The required output is the lines of the listing from the beginning through the line containing "Some researchers have", each copied exactly, without any pictures.
»»
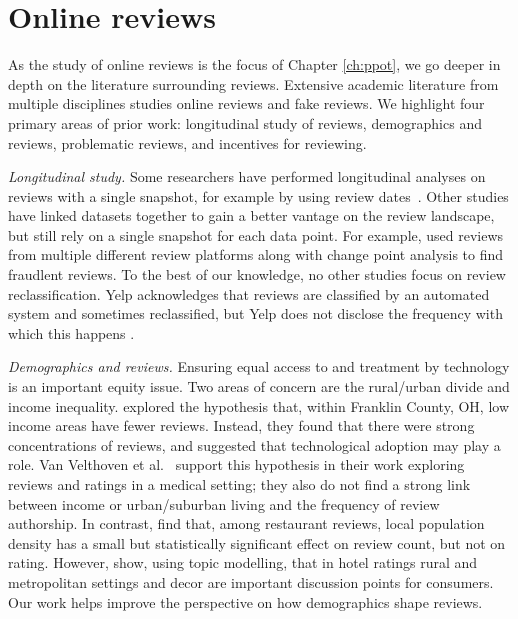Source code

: \section{Online reviews} \label{sec:rim:related_work}


As the study of online reviews is the focus of Chapter \ref{ch:ppot}, we go deeper in depth on the literature surrounding reviews. Extensive academic literature from multiple disciplines studies online reviews and fake reviews. We highlight four primary areas of prior work: longitudinal study of reviews, demographics and reviews, problematic reviews, and incentives for reviewing.

\textit{Longitudinal study.} Some researchers have performed longitudinal analyses on reviews with a single snapshot, for example by using review dates~\cite{bakhshi2014demographics,ye2016temporal,wang2017temporal}.  Other studies have linked datasets together to gain a better vantage on the review landscape, but still rely on a single snapshot for each data point. For example, \citet{nilizadeh2019think} used reviews from multiple different review platforms along with change point analysis to find fraudlent reviews. To the best of our knowledge, no other studies focus on review reclassification. Yelp acknowledges that reviews are classified by an automated system and sometimes reclassified, but Yelp does not disclose the frequency with which this happens \cite{yelpwhyrec,yelpwhychange}.

\textit{Demographics and reviews.} Ensuring equal access to and treatment by technology is an important equity issue. Two areas of concern are the rural/urban divide and income inequality. \citet{baginski2014exploring} explored the hypothesis that, within Franklin County, OH, low income areas have fewer reviews. Instead, they found that there were strong concentrations of reviews, and suggested that technological adoption may play a role. Van Velthoven et al.~\cite{van2018cross} support this hypothesis in their work exploring reviews and ratings in a medical setting; they also do not find a strong link between income or urban/suburban living and the frequency of review authorship. In contrast, \citet{bakhshi2014demographics} find that, among restaurant reviews, local population density has a small but statistically significant effect on review count, but not on rating.  However, \citet{sutherland2020topic} show, using topic modelling, that in hotel ratings rural and metropolitan settings and decor are important discussion points for consumers. Our work helps improve the perspective on how demographics shape reviews.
««
_RESPONSE TO THIS EXERCISE:_
Source code

: \section{Online reviews} \label{sec:rim:related_work}


As the study of online reviews is the focus of Chapter \ref{ch:ppot}, we go deeper in depth on the literature surrounding reviews. Extensive academic literature from multiple disciplines studies online reviews and fake reviews. We highlight four primary areas of prior work: longitudinal study of reviews, demographics and reviews, problematic reviews, and incentives for reviewing.

\textit{Longitudinal study.} Some researchers have performed longitudinal analyses on reviews with a single snapshot, for example by using review dates~\cite{bakhshi2014demographics,ye2016temporal,wang2017temporal}.  Other studies have linked datasets together to gain a better vantage on the review landscape, but still rely on a single snapshot for each data point. For example, \citet{nilizadeh2019think} used reviews from multiple different review platforms along with change point analysis to find fraudlent reviews. To the best of our knowledge, no other studies focus on review reclassification. Yelp acknowledges that reviews are classified by an automated system and sometimes reclassified, but Yelp does not disclose the frequency with which this happens \cite{yelpwhyrec,yelpwhychange}.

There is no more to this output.